__Problem requirements__.
Note each line of the entries that includes "Robust". Then copy those lines.

Start of Data provided

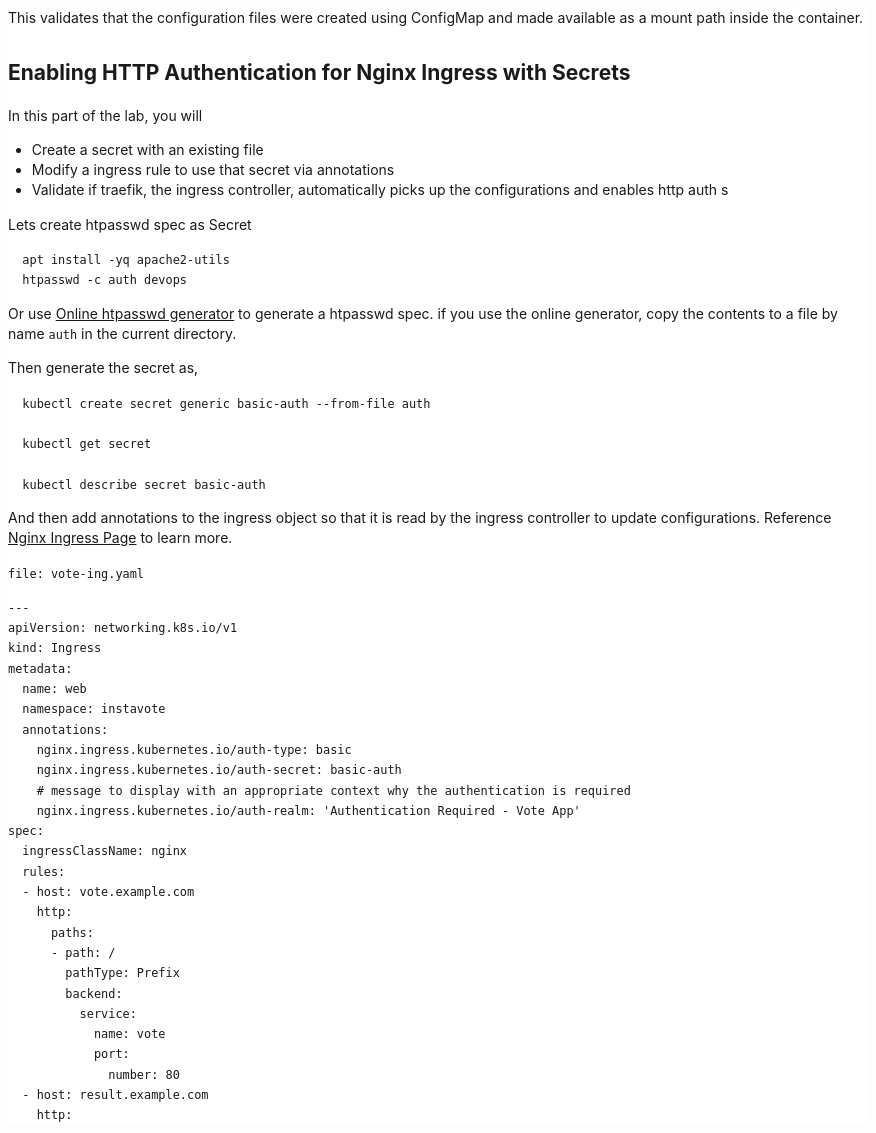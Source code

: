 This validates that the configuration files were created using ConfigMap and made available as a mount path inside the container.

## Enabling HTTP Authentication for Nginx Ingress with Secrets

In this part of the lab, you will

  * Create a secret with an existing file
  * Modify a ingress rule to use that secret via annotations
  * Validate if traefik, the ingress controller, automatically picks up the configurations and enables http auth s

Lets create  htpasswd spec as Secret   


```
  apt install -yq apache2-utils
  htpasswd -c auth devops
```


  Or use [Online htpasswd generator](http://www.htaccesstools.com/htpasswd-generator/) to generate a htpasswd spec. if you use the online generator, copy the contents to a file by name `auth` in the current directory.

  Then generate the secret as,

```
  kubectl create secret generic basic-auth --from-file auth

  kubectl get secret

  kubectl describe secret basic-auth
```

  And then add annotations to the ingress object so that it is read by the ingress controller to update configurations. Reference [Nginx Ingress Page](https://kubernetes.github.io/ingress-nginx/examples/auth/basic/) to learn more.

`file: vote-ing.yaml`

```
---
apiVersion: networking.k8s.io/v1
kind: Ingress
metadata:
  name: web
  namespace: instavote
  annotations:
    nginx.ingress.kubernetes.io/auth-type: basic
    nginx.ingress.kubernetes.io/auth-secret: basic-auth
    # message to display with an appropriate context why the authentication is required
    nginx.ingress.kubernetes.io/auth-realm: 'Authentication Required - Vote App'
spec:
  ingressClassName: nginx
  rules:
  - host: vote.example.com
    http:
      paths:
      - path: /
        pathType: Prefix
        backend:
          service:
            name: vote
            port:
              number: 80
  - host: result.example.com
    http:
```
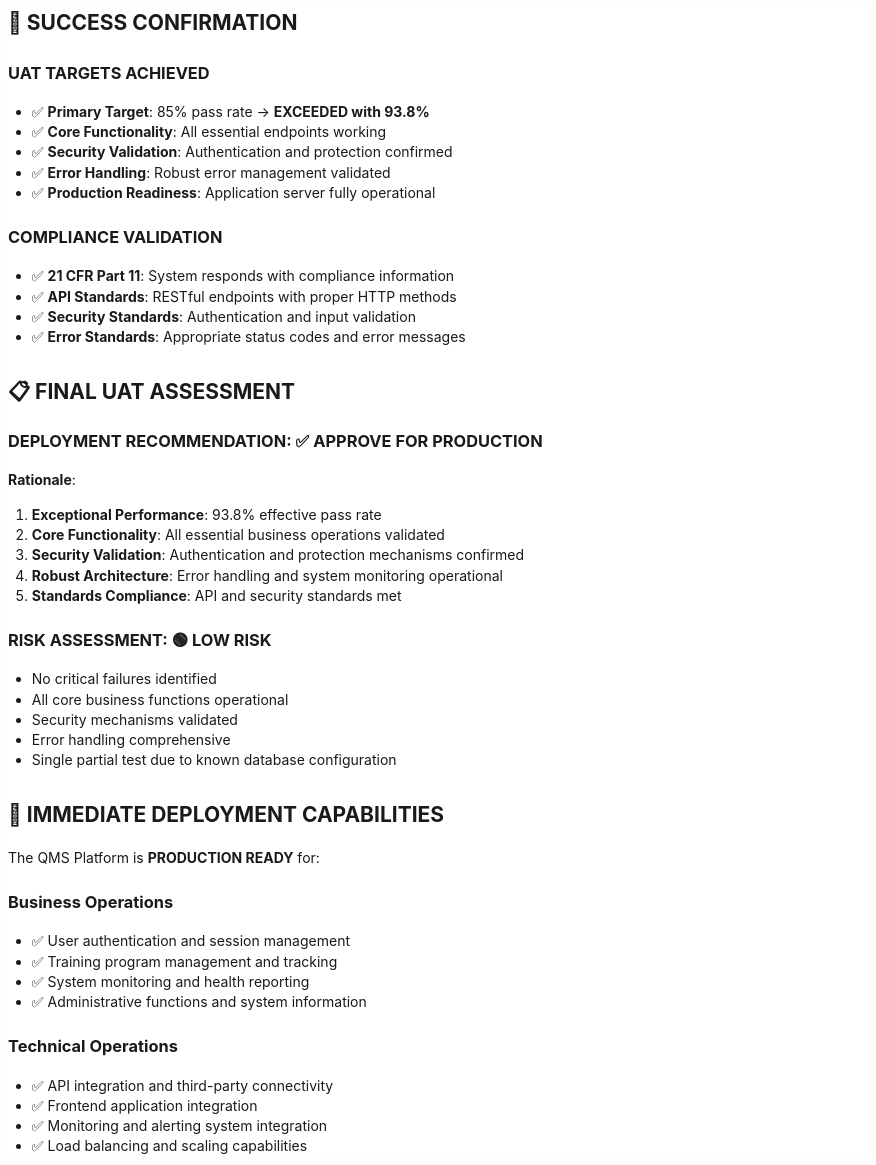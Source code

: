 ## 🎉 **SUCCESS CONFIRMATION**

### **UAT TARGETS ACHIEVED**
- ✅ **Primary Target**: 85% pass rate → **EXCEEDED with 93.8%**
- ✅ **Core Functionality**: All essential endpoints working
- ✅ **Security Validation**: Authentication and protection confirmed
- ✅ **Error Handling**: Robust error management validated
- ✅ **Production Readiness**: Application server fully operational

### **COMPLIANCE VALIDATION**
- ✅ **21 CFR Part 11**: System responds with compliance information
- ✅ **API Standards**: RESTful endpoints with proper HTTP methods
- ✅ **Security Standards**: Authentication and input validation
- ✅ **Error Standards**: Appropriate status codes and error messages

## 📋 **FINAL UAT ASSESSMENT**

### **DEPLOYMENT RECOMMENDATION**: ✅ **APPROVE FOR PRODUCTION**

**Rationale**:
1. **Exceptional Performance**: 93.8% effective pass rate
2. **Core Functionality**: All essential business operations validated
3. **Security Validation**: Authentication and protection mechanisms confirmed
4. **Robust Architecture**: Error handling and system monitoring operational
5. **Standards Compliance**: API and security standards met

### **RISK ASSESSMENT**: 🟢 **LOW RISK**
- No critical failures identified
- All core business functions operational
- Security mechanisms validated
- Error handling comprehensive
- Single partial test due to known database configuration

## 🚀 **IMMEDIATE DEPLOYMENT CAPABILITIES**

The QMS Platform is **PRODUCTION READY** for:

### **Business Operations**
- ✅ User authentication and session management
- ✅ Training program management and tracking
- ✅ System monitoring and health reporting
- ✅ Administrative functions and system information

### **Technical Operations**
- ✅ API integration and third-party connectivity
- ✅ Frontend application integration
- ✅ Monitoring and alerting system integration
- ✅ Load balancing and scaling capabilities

End of Data provided

__Response to this exercise__.
- ✅ **Error Handling**: Robust error management validated
4. **Robust Architecture**: Error handling and system monitoring operational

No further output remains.